The directing of this film was among one of the best I have ever seen. Coppola is able to craft his way through another one of his classics. The movie is just perfectly edited together and is so gripping throughout. His directing really takes the audiene to another world that most to almost all of us do not know about. That world is the world of security surveillance and spies. This though is not an ordinary spy movie, it is a very realistic psychological portrayal and the affects of knowing the real truth. Instead of this movie becoming a complete flop it becomes better and better as it carries on. Along with the cinematography and music he makes the audience feel how remote and controlled our society is. Coppola did not just show it he gave you the actual feeling of it. Coppola deserves much of the credit for this.

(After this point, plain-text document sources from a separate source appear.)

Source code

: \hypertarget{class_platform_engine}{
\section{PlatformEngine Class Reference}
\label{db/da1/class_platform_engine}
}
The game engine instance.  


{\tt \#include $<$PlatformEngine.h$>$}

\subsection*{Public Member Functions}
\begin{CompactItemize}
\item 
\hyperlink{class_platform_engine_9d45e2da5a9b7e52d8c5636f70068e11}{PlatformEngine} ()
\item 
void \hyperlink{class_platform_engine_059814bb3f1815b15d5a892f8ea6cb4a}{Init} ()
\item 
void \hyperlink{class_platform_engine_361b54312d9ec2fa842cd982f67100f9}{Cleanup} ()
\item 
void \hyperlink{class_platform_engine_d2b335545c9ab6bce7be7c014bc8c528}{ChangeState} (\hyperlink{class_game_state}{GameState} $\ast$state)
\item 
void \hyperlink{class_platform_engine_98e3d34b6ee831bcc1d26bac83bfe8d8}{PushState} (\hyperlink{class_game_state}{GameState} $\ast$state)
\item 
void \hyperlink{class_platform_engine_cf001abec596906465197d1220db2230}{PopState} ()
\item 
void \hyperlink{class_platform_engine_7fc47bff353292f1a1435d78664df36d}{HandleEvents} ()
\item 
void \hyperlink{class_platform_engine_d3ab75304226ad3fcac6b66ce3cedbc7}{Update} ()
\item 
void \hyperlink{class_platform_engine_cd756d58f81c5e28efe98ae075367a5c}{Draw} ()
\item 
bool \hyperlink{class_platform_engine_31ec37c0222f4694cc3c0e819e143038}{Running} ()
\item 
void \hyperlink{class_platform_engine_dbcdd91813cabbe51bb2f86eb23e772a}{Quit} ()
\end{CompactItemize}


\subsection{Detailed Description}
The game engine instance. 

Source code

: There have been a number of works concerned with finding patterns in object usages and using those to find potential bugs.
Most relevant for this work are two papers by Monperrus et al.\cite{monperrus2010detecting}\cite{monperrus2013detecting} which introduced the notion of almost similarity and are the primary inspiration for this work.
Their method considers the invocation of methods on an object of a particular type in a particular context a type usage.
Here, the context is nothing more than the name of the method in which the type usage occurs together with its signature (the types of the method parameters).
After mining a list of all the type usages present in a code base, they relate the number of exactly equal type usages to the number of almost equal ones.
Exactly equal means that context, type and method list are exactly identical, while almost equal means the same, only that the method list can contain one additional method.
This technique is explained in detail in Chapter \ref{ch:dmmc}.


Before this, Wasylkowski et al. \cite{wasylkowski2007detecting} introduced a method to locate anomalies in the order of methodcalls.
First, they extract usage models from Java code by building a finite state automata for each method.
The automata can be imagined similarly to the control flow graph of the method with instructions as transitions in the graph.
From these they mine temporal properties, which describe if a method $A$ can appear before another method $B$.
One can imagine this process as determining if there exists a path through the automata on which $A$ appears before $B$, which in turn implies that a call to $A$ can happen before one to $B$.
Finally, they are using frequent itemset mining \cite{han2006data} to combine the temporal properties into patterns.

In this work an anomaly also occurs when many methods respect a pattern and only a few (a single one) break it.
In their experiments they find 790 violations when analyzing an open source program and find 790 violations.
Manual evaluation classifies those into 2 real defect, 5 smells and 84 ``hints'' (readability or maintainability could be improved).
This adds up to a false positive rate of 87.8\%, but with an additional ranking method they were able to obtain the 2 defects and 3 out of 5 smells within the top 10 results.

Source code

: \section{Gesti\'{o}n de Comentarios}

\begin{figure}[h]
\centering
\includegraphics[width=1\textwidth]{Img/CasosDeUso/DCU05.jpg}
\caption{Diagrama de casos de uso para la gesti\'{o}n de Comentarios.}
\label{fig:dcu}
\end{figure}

The writing was very good too. Once again Coppola uses his writing to keep the audience very much engaged into the movie. The writing in this movie ranks up their with his other screenplays such as The Godfather series, Apocalypse Now and Patton.
The acting was a bit of surprise to me. It was better than I expected. This film convinced me that Gene Hackman is prime talent. He is not just a man who plays the man always involved in a shouting match but in fact he is a versatile actor who has really limited himself rather than his abilities limiting him. He was perfect for this movie. The supporting cast was great as well. Robert Duvall who always gives the best cameos was good in here too. Harrison Ford who I wish actually had some more screen time was very convincing as a manipulative high ranking executive.
The ending in this movie to me is one of the best ever. It shows how or fears can consume us and alter our live. It displays how if our fears consume us we lose the feeling of life itself. That is at least my take of it. This is Coppola's hidden masterpiece that should be seen by all. It will definitely make you think.